Google Glass

Google's Glass system is all over the press at the moment. Google's got so much money to invest in the tech, and experience from Android on tablets and smartphones that it's likely to be a success. It's even not overly geeky-looking as it stands, and Google has got plans for more stylish versions.

Vuzix M100

Vuzix's M100 AR system may hit the market long before Google, although it's a slightly different beast. In use it displays a screen in front of the wearer's eye that looks like a typical smartphone screen held at arm's length--and it runs Android. Whether this means it'll be capable of more interaction than Glass isn't yet known though. It's also going to cost a third of what Google's currently charging.

Vuzix Wrap 1200 AR

Vuzix has long been in the business of both virtual reality and augmented reality headgear. This is their latest system targeted at more professional users--it essentially marries a VR headset with a pair of forward-looking cameras, and is a development of earlier systems that had poorer resolution screens.

Olympus MEG4

Olympus rushed out some details on its MEG4 AR system in mid 2012, not long after Google's splashy Glass PR effort kicked into gear. It's another Bluetooth-connected smartphone partner device, and it's targeted at consumers...but Olympus has shared little about its availability date or its price yet.

Canon Mixed Reality

Olympus's fierce rival in the camera market, Canon, has its own augmented reality effort. And it's a very serious high-end one. Introduced last year, and then highlighted in a new press effort this week, Canon's system is aimed at professional users who could use it for designing cars. It's called "Mixed Reality" because it tracks the user precisely in 3-D and superimposes real-time 3-D computer imagery. That's why it costs a chunky $125,000.

Eurofighter helmet

AR is also something the military take pretty seriously. This monstrous-looking thing is the helmet system for Eurofighter pilots. As well as delivering a very high-tech in-eye data system to help the pilot fly the aircraft, manage its systems, and engage an enemy with weapons, it also tracks head movements so the system knows what relevant info to display and when. It took decades to develop, looks suitably badass...and don't even begin to talk about the price.

Apple patents

And lastly where would we be without Apple in this game? Steve Jobs' old firm has patents a-plenty in all sorts of different fields...and it's got more than a few relating to AR. This one in particular looks a lot like Google's effort... There have been rumors Apple's looking for the natural successor to its smartphone device in systems like this headset. The real deal probably would look much more attractive when worn, though, if Jon Ive had anything to do with it.
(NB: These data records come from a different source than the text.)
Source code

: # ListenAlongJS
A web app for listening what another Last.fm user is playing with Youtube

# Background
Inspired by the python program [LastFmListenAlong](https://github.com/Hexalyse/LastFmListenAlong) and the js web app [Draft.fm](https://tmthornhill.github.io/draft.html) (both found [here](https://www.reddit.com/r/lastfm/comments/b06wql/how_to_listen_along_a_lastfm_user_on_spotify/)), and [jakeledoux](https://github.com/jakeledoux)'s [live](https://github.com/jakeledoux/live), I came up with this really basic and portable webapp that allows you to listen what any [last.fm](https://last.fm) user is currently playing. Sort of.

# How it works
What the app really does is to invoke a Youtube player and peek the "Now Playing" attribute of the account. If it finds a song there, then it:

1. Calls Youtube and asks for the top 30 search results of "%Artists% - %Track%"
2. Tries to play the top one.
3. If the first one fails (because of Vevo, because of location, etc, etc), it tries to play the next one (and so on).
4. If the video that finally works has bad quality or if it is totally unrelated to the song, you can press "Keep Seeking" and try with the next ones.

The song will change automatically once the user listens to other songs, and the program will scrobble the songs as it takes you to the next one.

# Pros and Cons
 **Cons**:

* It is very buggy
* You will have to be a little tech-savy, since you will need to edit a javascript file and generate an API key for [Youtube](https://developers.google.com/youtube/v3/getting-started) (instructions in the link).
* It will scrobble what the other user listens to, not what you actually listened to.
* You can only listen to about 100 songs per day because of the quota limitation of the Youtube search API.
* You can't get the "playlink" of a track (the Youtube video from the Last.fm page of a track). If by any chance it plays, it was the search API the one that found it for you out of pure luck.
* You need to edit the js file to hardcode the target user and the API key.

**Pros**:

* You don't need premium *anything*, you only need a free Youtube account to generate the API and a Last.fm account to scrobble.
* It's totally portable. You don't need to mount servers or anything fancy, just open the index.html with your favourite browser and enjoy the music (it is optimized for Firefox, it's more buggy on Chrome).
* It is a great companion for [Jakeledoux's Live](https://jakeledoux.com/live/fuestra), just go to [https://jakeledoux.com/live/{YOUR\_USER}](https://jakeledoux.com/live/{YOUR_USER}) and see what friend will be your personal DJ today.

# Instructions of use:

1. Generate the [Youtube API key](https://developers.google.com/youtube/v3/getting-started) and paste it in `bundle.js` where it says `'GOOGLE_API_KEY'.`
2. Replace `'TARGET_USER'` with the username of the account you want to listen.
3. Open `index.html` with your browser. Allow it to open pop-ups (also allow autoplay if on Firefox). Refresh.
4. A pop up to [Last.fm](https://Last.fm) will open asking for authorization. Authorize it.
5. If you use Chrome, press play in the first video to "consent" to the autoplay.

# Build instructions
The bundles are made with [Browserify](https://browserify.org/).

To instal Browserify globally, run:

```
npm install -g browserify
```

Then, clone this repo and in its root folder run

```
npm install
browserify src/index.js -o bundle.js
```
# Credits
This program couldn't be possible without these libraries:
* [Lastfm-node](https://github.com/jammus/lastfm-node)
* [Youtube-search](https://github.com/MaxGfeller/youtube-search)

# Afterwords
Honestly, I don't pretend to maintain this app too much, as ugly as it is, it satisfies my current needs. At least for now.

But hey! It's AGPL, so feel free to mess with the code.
6 Visions Of Augmented Reality That Aren't Google Glass

Google's goggles lead the charge by a heap of huge tech companies that view the future through augmented lenses.

Google has one hell of a runway to augmented reality in its Google Glass—there's this week's PR blitz and news that Warby Parker could finally help lend some style to Google's goggles. (There are still plenty of challenges to consider.) And it's pushing developers to build augmented reality apps we can't even imagine yet. But Google won't necessarily rule a new augmented reality—we've been imaging visions of this future for too long.

I can still vividly remember a trip down to London's Trocadero center to play on some Virtual Reality arcade games about 20 years ago. Virtual reality was a fad in the 1990s, though it was severely limited by the era's tech. Augmented reality is kind of the redheaded stepsister of these systems. It requires more modern tech power, and is probably more useful than an immersive "alternate" world like virtual reality promised. It's about adding layers, not supplanting the real world.

AR goggles like Glass let you Google info about jellyfish, while you're looking at some in an aquarium, or they let you seamlessly video-call someone to share the view you've got of some special event. The idea that Google could get its brand in front of your eyes while collecting data on your every move is where the innovation lies.

Thanks to advances in optics, sensors, battery systems, and mobile computing that have come from the smartphone and tablet world, AR is poised to be accessible to many users. It's a tech with fantastic potential, and if you look at trends like the boom in wearable technology, Apple's "invisible" interface Siri, and even the push to get data off a smartphone and onto a smartwatch, it's almost a natural progression of mobile tech.

That's why companies like Vuzix have long been making AR goggles, why the military is interested in the system, and why Apple and Sony have patented their AR ideas. Plus, inevitably, there's a payback for these firms: With today's networked tech the kind of valuable data that Google and its ilk could extract from an AR headset may be incredibly saleable.